(Data shown begins)

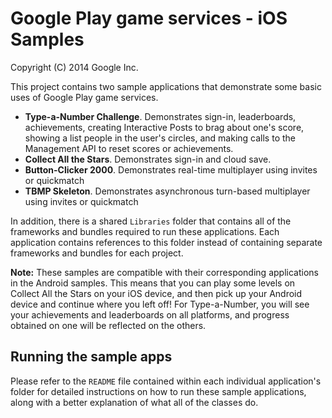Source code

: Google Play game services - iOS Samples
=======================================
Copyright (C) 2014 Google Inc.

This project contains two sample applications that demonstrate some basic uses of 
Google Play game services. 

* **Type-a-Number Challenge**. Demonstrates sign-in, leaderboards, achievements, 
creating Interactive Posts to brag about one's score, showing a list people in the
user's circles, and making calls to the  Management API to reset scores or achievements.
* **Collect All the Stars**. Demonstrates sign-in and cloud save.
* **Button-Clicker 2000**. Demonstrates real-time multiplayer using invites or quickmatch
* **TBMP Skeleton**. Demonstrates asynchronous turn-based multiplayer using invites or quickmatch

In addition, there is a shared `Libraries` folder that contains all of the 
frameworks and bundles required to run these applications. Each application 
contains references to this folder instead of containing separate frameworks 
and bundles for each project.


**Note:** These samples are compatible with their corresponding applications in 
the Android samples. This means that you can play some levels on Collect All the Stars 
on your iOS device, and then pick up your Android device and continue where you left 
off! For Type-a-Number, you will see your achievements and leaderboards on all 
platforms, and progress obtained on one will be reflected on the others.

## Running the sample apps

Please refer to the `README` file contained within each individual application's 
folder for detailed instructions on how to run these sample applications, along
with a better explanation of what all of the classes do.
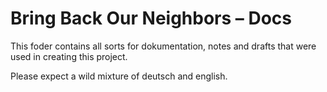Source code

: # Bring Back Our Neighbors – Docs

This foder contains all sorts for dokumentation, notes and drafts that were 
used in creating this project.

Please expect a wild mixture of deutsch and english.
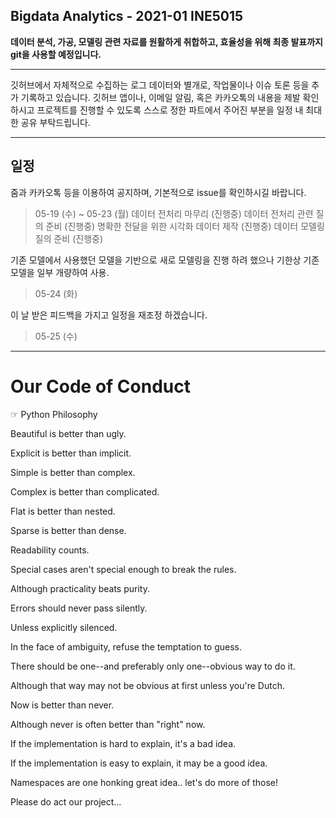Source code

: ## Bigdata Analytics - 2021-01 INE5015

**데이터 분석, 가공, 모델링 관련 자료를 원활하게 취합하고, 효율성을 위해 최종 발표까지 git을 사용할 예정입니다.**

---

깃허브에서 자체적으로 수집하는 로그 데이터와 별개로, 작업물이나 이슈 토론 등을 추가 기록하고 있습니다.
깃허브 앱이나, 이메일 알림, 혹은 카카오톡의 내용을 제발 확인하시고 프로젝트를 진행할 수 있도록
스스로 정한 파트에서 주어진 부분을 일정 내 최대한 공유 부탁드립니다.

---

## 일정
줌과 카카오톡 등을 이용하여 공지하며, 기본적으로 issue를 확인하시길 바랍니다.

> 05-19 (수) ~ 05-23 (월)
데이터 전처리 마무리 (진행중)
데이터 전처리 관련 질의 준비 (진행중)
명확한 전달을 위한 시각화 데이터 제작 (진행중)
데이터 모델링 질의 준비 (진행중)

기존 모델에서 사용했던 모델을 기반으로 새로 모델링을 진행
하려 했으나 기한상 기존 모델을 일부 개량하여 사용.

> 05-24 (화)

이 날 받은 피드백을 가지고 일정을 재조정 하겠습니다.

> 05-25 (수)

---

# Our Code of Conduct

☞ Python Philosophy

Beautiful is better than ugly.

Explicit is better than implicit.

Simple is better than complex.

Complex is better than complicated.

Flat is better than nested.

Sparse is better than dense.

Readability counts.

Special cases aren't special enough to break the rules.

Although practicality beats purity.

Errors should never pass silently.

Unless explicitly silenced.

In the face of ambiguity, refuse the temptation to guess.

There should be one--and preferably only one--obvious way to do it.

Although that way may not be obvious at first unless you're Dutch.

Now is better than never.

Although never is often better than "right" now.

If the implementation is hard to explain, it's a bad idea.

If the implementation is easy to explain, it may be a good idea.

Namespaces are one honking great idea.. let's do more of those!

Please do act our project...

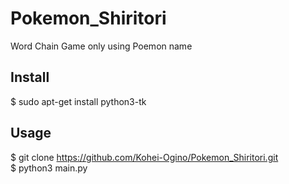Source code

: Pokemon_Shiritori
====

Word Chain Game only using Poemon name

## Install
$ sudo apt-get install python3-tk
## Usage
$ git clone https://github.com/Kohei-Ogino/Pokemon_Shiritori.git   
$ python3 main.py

(Data shown ends)

Problem to solve >> Search the listing for the string "Type". Copy each line where it turns up.

Output for this task >>
* **Type-a-Number Challenge**. Demonstrates sign-in, leaderboards, achievements, 
off! For Type-a-Number, you will see your achievements and leaderboards on all 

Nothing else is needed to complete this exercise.